A DIY investment price war could be on the way
Imagine if Sainsbury’s or Tesco made you pay to enter their supermarkets and buy their milk and bread, but promised that the milk and bread would be much cheaper than before.
That slightly dystopian vision is what occurred to UK money management industry last year, after regulators decided the relationship between suppliers and distributors was a little too cosy.
Today the industry’s most popular fund supermarket, Hargreaves Lansdown, marched down to the London Stock Exchange to reveal how much it will charge to shop in its store.
From 1 March, punters will pay a 0.45 per cent charge on their money, if you invest less than £250,000 (Nearly 60 per cent of Hargreaves’s customers invest less than £25,000).
An ISA with a maximum amount of cash allowed in it – £11,520 – means you pay about £52 a year, or less if you choose super-cheap funds.
“We have put our prices down considerably,” chief executive Ian Gorham told the assembled press pack. “We’re being transparent about it and we continue to try and drive down the cost of investment.”
Paying more money is never nice but the upside is that the things you buy are supposed to be cheaper.
Hargreaves is a big player in the fund space.
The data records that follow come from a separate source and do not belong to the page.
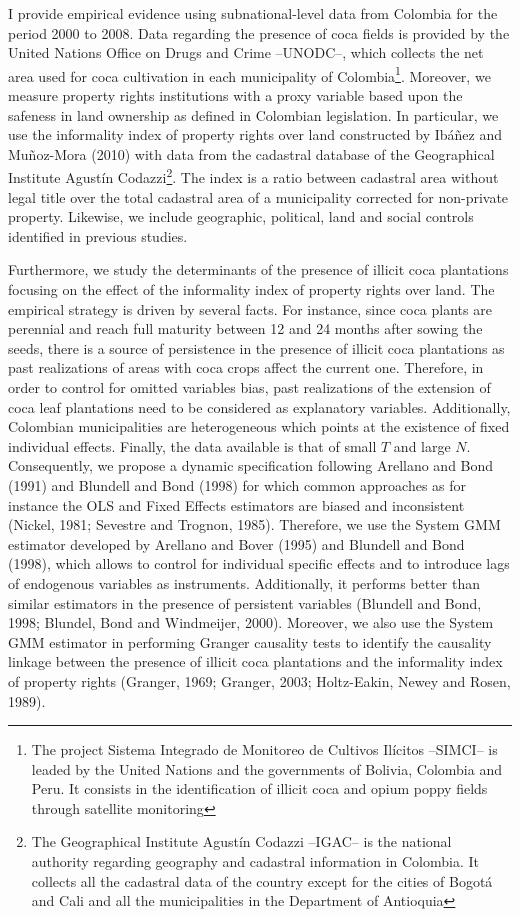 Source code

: \documentclass[12pt,a4paper,english]{article}%
\begin{document}
I provide empirical evidence using subnational-level data from Colombia for the period 2000 to 2008. Data regarding the presence of coca fields is provided by the United Nations Office on Drugs and Crime --UNODC--, which collects the net area used for coca cultivation in each municipality of Colombia\footnote{The project Sistema Integrado de Monitoreo de Cultivos Il\'{i}citos --SIMCI-- is leaded by the United Nations and the governments of Bolivia, Colombia and Peru. It consists in the identification of illicit coca and opium poppy fields through satellite monitoring}. Moreover, we measure property rights institutions with a proxy variable based upon the safeness in land ownership as defined in Colombian legislation. In particular, we use the informality index of property rights over land constructed by Ib\'{a}\~{n}ez and Mu\~{n}oz-Mora (2010) with data from the cadastral database of the Geographical Institute Agust\'{i}n Codazzi\footnote{The Geographical Institute Agust\'{i}n Codazzi --IGAC-- is the national authority regarding geography and cadastral information in Colombia. It collects all the cadastral data of the country except for the cities of Bogot\'{a} and Cali and all the municipalities in the Department of Antioquia}. The index is a ratio between cadastral area without legal title over the total cadastral area of a municipality corrected for non-private property. Likewise, we include geographic, political, land and social controls identified in previous studies.

Furthermore, we study the determinants of the presence of illicit coca plantations focusing on the effect of the informality index of property rights over land. The empirical strategy is driven by several facts. For instance, since coca plants are perennial and reach full maturity between 12 and 24 months after sowing the seeds, there is a source of persistence in the presence of illicit coca plantations as past realizations of areas with coca crops affect the current one. Therefore, in order to control for omitted variables bias, past realizations of the extension of coca leaf plantations need to be considered as explanatory variables. Additionally, Colombian municipalities are heterogeneous which points at the existence of fixed individual effects. Finally, the data available is that of small $T$ and large $N$. Consequently, we propose a dynamic specification following Arellano and Bond (1991) and Blundell and Bond (1998) for which common approaches as for instance the OLS and Fixed Effects estimators are biased and inconsistent (Nickel, 1981; Sevestre and Trognon, 1985). Therefore, we use the System GMM estimator developed by Arellano and Bover (1995) and Blundell and Bond (1998), which allows to control for individual specific effects and to introduce lags of endogenous variables as instruments. Additionally, it performs better than similar estimators in the presence of persistent variables (Blundell and Bond, 1998; Blundel, Bond and Windmeijer, 2000). Moreover, we also use the System GMM estimator in performing Granger causality tests to identify the causality linkage between the presence of illicit coca plantations and the informality index of property rights (Granger, 1969; Granger, 2003; Holtz-Eakin, Newey and Rosen, 1989).
\end{document}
It has the same market cap as Marks & Spencer and, like an M&S, can negotiate good deals with its suppliers to cut prices.
The wily negotiators at the company have got certain fund managers to agree charges on actively run funds to as low as 0.3 per cent. On a cheaper tracker fund the charges are as low as 0.06 per cent.
If you invest in one of Hargreaves’ preferred funds – which are supposed to offer superior performance – you can get an annual management charge of about 0.65 per cent.
Add this to the 0.45 per cent tariff to use Hargreaves’ store and the company says punters will be better off – and could save as much as £650 over ten years.
Hargreaves is taking an £8m hit to lower its costs but it is banking on getting more money through the door to offset this.
Other bigger financial players are still to reveal their hand on pricing – Fidelity and Barclays are two main rivals – but it’s likely to kick off a pricing war as aggressive as anything seen in a big four slugfest.